Taliadoros nodded again, and Anisimovna flowed to her feet. She padded barefoot to the terrace wall, gazing out across New Tuscany's capital for a few more moments of thought. Then she turned back to her bodyguard.

"I think it's time that I be very carefully sitting here doing absolutely nothing suspicious," she said. "And if I'm here, you have to be here. I think it would probably be a good idea to close down any private communications cha

"Yes, Ma'am. And Ambassador Metcalf has doublechecked the communications relay. Even if anyone detected it, there's no way it could be traced back to us."

"I like a positive mindset, Kyrillos, but my own recent experience leaves me disinclined to take anything for granted."

"Of course, Ma'am."

"All right, then," she said. "Go and make sure we aren't talking to anyone Mr. Dusserre's eavesdroppers can't listen in on. Wouldn't want him getting any nasty suspicions about why we might be trying to evade him, after all.

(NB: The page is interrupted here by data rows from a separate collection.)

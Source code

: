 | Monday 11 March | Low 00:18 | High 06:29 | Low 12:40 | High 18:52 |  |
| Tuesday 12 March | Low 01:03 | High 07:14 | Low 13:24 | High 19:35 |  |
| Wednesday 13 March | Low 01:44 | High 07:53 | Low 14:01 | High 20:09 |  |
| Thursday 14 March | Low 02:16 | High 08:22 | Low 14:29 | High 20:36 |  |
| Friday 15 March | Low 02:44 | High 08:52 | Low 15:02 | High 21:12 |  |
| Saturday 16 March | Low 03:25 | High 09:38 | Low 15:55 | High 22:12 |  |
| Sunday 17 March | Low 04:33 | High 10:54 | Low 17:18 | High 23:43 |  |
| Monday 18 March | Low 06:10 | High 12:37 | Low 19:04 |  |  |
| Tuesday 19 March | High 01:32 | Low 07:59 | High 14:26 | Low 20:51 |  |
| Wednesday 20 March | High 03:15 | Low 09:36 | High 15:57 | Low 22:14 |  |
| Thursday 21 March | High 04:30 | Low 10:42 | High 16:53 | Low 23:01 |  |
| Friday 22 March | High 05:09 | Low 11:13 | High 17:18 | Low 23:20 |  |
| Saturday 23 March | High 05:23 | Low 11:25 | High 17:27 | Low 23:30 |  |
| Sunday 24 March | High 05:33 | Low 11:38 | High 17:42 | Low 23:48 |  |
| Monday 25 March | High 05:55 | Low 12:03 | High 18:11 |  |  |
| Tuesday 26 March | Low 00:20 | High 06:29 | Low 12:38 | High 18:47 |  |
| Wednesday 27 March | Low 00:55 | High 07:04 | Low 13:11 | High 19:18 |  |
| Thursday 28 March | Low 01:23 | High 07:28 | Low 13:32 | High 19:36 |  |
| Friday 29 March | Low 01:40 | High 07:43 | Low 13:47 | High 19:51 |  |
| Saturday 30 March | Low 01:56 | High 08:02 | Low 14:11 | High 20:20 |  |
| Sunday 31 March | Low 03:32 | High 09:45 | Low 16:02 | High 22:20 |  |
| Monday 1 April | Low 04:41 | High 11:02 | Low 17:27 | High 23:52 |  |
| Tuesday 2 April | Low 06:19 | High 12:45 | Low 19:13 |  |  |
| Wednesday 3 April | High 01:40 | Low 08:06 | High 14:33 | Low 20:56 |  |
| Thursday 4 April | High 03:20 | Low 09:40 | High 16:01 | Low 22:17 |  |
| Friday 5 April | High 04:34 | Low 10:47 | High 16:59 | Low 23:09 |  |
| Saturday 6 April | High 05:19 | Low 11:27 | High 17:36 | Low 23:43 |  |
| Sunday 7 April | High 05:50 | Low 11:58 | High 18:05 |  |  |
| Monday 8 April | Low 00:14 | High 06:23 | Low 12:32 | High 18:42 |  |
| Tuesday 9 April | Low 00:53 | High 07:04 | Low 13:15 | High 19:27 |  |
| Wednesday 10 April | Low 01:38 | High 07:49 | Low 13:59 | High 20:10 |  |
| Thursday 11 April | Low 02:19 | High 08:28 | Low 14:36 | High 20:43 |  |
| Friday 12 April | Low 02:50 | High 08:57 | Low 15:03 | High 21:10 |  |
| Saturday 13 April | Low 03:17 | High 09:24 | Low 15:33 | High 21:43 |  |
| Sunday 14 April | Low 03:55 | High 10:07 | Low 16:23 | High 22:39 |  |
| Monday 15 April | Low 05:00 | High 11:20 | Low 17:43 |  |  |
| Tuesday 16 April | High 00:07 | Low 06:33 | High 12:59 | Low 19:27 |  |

And while you're doing that," she smiled, "I think I'll go have a shower and a pre-supper martini."

"I don't believe this shit," Commodore Ray Chatterjee muttered as he studied the icons on the plot being driven by the recon platforms he'd sent in-system ahead of himself. "How the hell did these people get here, and what the hell are they doing here?"

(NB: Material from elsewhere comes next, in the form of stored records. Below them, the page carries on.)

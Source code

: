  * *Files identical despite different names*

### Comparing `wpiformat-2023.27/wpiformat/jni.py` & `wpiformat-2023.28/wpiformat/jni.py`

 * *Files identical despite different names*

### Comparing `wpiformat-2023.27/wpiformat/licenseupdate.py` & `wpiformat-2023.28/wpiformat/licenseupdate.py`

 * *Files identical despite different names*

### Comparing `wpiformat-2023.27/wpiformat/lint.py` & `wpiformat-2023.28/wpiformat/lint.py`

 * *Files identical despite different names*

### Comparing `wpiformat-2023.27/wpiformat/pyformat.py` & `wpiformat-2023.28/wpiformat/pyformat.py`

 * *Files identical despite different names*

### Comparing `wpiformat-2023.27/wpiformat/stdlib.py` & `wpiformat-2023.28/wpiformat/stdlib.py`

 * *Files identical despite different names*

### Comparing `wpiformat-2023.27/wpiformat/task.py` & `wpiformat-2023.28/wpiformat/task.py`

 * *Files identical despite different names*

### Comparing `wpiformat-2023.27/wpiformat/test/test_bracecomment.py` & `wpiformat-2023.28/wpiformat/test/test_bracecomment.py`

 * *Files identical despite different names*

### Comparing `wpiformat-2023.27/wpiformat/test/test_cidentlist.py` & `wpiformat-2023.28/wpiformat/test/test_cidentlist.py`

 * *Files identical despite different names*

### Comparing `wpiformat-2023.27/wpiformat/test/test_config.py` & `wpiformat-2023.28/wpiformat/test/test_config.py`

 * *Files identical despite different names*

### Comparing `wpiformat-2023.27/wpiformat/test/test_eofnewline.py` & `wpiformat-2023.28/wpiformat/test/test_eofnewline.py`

"I don't know, Sir," Lieutenant Commander Lori Olson, his operations officer, said quietly. "Right off the top of my head, though, I doubt it's anything we'd be happy about if we did know."

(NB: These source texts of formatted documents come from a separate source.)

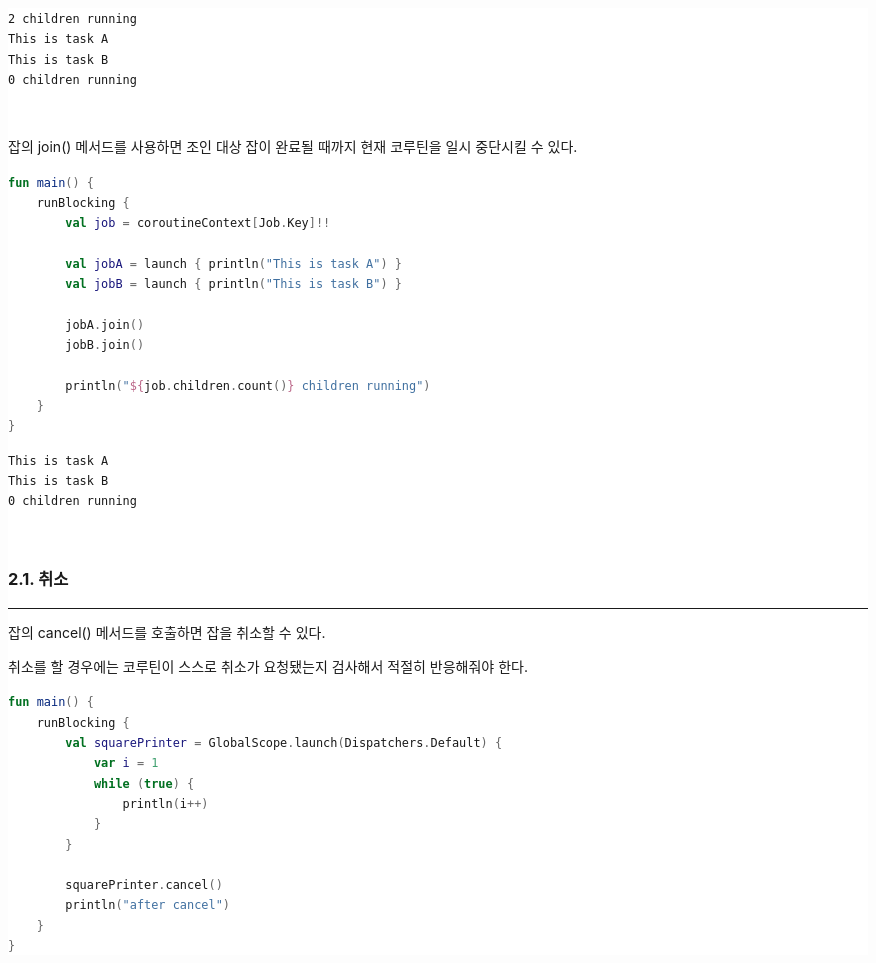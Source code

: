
 ```
2 children running
This is task A
This is task B
0 children running
```

<br/>

잡의 join() 메서드를 사용하면 조인 대상 잡이 완료될 때까지 현재 코루틴을 일시 중단시킬 수 있다.

```kotlin
fun main() {
    runBlocking {
        val job = coroutineContext[Job.Key]!!

        val jobA = launch { println("This is task A") }
        val jobB = launch { println("This is task B") }

        jobA.join()
        jobB.join()

        println("${job.children.count()} children running")
    }
}
```

```
This is task A
This is task B
0 children running
```

<br/>

### 2.1. 취소
---

잡의 cancel() 메서드를 호출하면 잡을 취소할 수 있다.

취소를 할 경우에는 코루틴이 스스로 취소가 요청됐는지 검사해서 적절히 반응해줘야 한다.

```kotlin
fun main() {
    runBlocking {
        val squarePrinter = GlobalScope.launch(Dispatchers.Default) {
            var i = 1
            while (true) {
                println(i++)
            }
        }

        squarePrinter.cancel()
        println("after cancel")
    }
}
```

"You've got that right," Chatterjee agreed grimly.

He sat back in his command chair, his expression even grimmer than his tone had been, and thought hard.

When he and Ambassador Corvisart had been sent off to New Tuscany, no one had counted on this. So just what were the two of them supposed to do when they found seventeen Solarian battlecruisers and five of their destroyers parked in orbit around the planet?

This stinks to high heaven, he thought. The only question is whether or not the Sollies know they're part of whatever the New Tuscans are up to . . . and I've got a bad feeling about that. I suppose it's at least remotely possible the Sollies don't know, but they'd have to be dumber than rocks not to realize the New Tuscans were trying to play them. Not that I haven't known a few Sollies who were dumber than rocks. Strange how that's not a very comforting reflection at the moment.

"Contact the Ambassador, Jason," he said to Commander Jason Wright, his chief of staff. "Ask her to join us in my briefing room. Then get hold of Captain DesMoines and ask him to join you, me, and the Ambassador."





"Yes, Sir."

"Yes, Mr. Prime Minister?" Anisimovna said pleasantly, raising one eyebrow at the view screen while she swirled ice gently in her martini glass. "To what do I owe the pleasure?"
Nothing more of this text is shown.